Zia Gabrielle mi sorride, imbarazzata, e poi mi stringe a sé con tutta la forza che ha. Mi mancherà, sì. Non sopporto l'idea di doverla salutare, ma so cosa devo fare. E non posso rimanere in Francia.
"Ci puoi scommettere, zia" sorrido un po', poi mi scosto da lei e guardo Apolline.
Le sorrido e le scombino i boccoli biondi. So che lo odia, ma lo faccio proprio per questo. Mi fulmina con i suoi occhi castani e fa una smorfia arrabbiata.
Vorrei dirle di non essere come me, di lasciarsi andare alle emozioni, di vivere intensamente la propria vita, perchè la vita non le darà un'altra possibilità, che ce ne resta solo una e non dobbiamo sprecarla, ma non lo faccio. E resto in silenzio, a guardarla con le lacrime agli occhi.
Non capirebbe, mi dico.
O forse sono io che non sarei capace di farle un discorso del genere?
Le saluto con un ultimo sorriso e salgo sul treno, con uno strano senso di passato. Mi siedo sul sediolino e le saluto dal finestrino, con le lacrime agli occhi.
Passato. Due anni fa, quando scappai dalla mia famiglia, dalla mia vita. E ora ritorno.
Ho deciso di tornare a casa.
Devo tornare a casa.
Mentre il treno parte con uno scossone, mi rendo conto della nostalgia che provo per la mia casa. Voglio abbracciare Louis, parlare con Rose, rassicurare Ted ... e provare a spiegare tutto alla mia famiglia.
Chissà se Victoire mi odierà ancora, se per Dorian sarà giunto il momento di perdonarmi, se James si è rifatto una vita.
James.
Sento qualcosa all'altezza del cuore, ma non è una sensazione spiacevole. E' come quando, a secoli di distanza, si guarda un'esistenza che ormai non appartiene più a nessuno. Rimpianti, rimorsi, ricordi. James fa parte di una vita che ho cercato di cancellare, nonostante fossi consapevole che lui non se ne sarebbe mai andato. Ho cancellato tutto quello che poteva farmi del male, ma il suo ricordo è rimasto. Quell'amore che credevo eterno è svanito nel nulla, forse perché ormai il mio cuore si è abituato alla sua assenza, forse perché ho imparato a fare a meno di lui, ma il suo ricordo c'è ancora. E' un ricordo dolce, tenero, delicato come un bocciolo, che mi stringe il cuore.

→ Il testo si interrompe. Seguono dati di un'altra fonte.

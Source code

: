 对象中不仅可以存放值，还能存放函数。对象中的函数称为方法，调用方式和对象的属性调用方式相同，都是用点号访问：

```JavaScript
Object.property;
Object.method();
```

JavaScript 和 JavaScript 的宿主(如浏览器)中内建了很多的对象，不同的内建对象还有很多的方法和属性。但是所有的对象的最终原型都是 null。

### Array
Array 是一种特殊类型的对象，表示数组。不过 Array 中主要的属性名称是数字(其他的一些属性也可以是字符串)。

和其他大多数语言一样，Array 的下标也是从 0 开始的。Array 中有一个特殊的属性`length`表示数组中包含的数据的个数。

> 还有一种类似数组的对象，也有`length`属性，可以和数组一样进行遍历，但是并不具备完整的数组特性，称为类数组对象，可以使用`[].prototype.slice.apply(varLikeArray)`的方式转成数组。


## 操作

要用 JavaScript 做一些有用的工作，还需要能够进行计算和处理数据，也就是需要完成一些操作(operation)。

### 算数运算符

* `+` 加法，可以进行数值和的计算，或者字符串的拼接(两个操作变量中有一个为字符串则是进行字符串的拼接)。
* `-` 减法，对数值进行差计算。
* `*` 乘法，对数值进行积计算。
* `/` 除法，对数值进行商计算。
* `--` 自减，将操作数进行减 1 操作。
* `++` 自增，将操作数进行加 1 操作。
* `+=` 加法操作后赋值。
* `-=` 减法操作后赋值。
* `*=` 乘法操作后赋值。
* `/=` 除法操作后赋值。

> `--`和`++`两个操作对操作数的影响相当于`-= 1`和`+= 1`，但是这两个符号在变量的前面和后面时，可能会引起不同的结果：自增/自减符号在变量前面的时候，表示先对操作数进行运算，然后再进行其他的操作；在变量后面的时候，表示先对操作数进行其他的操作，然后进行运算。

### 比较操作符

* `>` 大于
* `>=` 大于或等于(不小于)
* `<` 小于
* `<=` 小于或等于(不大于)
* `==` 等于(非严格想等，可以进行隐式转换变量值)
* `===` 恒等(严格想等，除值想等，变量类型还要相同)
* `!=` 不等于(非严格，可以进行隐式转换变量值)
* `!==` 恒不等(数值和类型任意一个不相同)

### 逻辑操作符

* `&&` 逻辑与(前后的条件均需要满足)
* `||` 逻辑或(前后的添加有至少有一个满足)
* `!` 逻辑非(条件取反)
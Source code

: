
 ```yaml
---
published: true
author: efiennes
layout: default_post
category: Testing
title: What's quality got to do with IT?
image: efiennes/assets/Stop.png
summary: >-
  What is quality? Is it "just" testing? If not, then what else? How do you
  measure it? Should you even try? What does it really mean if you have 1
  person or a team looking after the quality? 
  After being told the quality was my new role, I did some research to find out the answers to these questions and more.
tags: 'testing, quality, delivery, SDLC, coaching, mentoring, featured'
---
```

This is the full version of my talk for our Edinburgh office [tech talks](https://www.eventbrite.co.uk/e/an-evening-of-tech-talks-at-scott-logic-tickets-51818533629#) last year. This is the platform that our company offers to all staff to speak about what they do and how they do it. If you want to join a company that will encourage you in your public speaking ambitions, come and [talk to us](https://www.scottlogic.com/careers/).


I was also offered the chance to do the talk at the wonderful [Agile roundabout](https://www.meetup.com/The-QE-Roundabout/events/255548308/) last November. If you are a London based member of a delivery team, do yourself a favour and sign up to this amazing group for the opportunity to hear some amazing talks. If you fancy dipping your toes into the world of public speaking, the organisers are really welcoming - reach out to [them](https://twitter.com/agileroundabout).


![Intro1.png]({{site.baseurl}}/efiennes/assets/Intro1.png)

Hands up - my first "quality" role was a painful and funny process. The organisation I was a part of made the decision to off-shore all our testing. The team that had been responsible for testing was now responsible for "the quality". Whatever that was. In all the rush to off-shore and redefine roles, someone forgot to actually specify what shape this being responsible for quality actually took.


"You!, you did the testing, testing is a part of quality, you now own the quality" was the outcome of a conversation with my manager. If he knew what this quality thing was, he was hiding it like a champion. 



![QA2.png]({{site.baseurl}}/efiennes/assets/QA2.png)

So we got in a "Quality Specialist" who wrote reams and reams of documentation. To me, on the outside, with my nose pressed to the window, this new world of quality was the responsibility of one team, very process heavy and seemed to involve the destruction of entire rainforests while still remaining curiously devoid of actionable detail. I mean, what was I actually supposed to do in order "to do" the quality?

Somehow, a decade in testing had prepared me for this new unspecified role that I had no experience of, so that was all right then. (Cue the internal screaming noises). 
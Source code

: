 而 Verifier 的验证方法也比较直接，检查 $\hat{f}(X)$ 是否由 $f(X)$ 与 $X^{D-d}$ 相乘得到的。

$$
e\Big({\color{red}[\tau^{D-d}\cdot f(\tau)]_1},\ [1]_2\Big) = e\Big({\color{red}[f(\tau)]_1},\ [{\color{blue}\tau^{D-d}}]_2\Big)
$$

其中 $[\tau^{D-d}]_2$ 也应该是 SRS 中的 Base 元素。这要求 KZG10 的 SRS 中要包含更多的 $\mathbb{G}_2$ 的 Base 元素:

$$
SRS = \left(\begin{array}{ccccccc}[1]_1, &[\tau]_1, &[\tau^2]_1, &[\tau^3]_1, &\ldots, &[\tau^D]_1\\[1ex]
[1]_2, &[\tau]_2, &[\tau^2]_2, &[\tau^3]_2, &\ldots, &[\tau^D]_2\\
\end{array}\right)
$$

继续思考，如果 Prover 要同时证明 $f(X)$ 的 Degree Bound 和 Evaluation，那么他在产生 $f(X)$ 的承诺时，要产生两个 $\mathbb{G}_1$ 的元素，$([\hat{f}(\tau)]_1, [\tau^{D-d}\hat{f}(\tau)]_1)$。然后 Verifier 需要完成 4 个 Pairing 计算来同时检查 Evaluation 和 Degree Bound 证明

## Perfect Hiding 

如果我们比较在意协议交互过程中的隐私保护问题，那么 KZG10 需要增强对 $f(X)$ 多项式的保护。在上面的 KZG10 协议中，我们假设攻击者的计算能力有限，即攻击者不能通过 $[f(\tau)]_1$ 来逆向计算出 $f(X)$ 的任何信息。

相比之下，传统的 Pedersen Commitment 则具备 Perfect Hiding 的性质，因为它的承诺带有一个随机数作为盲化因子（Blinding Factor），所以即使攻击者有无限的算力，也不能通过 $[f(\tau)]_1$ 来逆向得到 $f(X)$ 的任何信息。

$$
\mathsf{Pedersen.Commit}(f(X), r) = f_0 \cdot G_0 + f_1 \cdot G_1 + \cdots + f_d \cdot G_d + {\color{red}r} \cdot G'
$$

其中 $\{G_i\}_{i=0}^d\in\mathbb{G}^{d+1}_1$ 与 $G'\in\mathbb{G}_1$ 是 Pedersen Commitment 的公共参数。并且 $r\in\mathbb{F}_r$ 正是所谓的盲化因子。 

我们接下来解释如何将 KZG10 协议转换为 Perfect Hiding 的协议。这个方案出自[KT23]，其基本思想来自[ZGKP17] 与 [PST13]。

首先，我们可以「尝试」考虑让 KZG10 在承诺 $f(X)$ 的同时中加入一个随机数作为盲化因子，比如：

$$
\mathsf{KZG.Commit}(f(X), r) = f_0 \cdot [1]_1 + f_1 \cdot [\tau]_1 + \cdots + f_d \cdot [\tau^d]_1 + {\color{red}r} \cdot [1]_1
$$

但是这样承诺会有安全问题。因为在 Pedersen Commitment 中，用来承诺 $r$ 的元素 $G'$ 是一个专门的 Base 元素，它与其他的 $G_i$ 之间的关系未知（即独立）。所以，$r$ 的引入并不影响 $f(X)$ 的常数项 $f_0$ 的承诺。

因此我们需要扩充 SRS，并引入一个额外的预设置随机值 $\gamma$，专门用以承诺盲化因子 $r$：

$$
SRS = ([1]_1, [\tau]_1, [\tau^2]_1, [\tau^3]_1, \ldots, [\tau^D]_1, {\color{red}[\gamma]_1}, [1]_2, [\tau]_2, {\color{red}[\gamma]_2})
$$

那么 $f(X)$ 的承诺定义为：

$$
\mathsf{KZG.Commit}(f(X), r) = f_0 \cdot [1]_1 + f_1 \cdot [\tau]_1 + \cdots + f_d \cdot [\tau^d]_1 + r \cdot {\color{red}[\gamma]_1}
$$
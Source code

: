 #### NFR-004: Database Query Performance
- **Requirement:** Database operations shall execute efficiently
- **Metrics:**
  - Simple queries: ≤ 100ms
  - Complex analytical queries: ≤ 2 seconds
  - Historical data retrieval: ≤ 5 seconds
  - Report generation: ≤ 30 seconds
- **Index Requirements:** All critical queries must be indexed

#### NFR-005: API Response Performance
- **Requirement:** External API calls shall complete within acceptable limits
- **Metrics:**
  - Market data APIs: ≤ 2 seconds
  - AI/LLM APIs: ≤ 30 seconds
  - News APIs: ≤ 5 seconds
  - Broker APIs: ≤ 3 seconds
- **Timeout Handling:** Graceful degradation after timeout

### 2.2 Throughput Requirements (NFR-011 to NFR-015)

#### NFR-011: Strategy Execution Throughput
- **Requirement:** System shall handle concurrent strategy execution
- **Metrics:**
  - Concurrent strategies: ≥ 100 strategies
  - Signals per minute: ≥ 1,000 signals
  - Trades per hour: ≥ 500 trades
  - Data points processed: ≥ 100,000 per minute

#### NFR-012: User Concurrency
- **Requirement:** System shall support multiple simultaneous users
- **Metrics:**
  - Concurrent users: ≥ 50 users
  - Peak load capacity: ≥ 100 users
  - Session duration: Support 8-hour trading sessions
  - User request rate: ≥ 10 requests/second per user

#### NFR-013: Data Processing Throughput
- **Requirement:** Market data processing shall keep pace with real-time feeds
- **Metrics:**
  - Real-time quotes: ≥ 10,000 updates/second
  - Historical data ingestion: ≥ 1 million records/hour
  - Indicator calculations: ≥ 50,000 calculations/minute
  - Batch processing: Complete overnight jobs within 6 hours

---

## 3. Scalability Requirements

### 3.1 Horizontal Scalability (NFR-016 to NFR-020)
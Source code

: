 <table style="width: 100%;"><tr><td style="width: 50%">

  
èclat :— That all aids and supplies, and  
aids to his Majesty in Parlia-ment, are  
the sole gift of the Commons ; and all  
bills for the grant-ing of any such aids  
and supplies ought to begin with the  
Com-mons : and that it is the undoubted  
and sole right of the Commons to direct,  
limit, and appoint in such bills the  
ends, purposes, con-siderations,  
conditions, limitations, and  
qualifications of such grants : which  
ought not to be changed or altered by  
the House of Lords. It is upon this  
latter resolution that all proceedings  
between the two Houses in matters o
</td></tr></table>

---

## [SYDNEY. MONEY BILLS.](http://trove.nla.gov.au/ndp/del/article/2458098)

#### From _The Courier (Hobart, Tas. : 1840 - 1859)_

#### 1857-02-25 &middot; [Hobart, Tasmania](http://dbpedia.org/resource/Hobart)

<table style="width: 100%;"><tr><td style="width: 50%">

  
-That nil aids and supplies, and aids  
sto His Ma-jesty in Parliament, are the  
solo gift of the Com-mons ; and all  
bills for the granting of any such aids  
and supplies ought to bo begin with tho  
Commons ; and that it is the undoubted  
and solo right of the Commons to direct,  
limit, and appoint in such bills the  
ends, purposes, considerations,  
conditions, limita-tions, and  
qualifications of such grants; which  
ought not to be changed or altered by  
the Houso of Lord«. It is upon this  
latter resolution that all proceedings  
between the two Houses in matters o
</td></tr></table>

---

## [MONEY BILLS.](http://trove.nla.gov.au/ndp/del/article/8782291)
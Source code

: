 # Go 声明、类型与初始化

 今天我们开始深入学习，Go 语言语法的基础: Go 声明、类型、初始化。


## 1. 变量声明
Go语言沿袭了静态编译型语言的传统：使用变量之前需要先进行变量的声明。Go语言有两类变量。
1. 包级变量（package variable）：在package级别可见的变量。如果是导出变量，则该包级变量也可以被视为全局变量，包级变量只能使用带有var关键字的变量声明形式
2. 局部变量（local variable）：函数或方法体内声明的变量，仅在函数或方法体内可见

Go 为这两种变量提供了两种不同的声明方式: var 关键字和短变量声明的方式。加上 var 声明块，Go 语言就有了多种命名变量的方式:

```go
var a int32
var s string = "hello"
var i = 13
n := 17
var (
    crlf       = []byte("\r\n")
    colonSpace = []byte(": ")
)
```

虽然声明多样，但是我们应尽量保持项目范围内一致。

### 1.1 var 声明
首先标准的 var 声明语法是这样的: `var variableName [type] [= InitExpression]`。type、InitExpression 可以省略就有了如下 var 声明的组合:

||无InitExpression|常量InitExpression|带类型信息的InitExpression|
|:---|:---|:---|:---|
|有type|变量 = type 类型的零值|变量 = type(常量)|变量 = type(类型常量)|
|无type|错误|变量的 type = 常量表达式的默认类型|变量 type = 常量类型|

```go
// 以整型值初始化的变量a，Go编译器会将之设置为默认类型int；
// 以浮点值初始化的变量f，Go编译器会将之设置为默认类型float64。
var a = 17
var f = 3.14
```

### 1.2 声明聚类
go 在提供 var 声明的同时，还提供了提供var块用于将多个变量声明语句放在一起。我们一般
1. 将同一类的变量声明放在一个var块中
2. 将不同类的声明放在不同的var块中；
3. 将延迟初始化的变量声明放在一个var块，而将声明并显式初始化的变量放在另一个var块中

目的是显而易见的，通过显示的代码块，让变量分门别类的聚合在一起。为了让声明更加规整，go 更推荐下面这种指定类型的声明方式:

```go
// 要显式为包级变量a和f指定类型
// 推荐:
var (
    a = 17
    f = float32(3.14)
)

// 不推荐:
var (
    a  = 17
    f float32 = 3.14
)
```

Voglio tornare a casa. Ho deciso di tornare a casa.
Voglio provare a parlare con i miei genitori, perchè loro dovranno capire. Li implorerò di riaccettarmi nella famiglia, cercherò di far capire loro che ho davvero amato James e che me ne sono andata perché lui restasse. Dirò che non è cambiato nulla, che sono sempre la solita Dominique, in fondo.
E parlerò anche con Victoire, le dirò che deve capire, perché è mia sorella e perché sono passati due anni. Perché deve avere idea del tormento che ho passato sapendo che lei mi odiava.
E perdonerò Hugo, perché ho capito che, in fondo, l'ha fatto per il mio bene, nonostante lui non se ne sia reso conto. Forse non se ne renderà mai conto.
Dirò a Rosie che le voglio bene e che non la sostituirei mai con nessuna, che lei è stata e sempre sarà la mia migliore amica, che senza di lei mi sarei lasciata andare molto prima e non sarei riuscita ad arrivare dove sono arrivata ora.
Parlerò con James. Lo abbraccerò come si può fare con un cugino che ho amato, gli dirò che è ora di ricominciare da capo, di ricostruire un rapporto famigliare che non è mai esistito, un passo alla volta, senza mettere fretta al tempo. Forse ci faremo del male, ma cosa sarebbe la felicità se non esistesse il dolore?
Chiederò a Dorian di perdonarmi, ancora una volta. Gli dirò che lui è e sempre sarà il mio migliore amico, quello che per parlare con me usava la scusa dei Nargilli, che mi restava vicino quando avevo bisogno di conforto, che mi stringeva la mano anche desiderava scappare via. Forse lo illuderò, forse gli farò del male, ma poi lui capirà e tornerà tutto come prima.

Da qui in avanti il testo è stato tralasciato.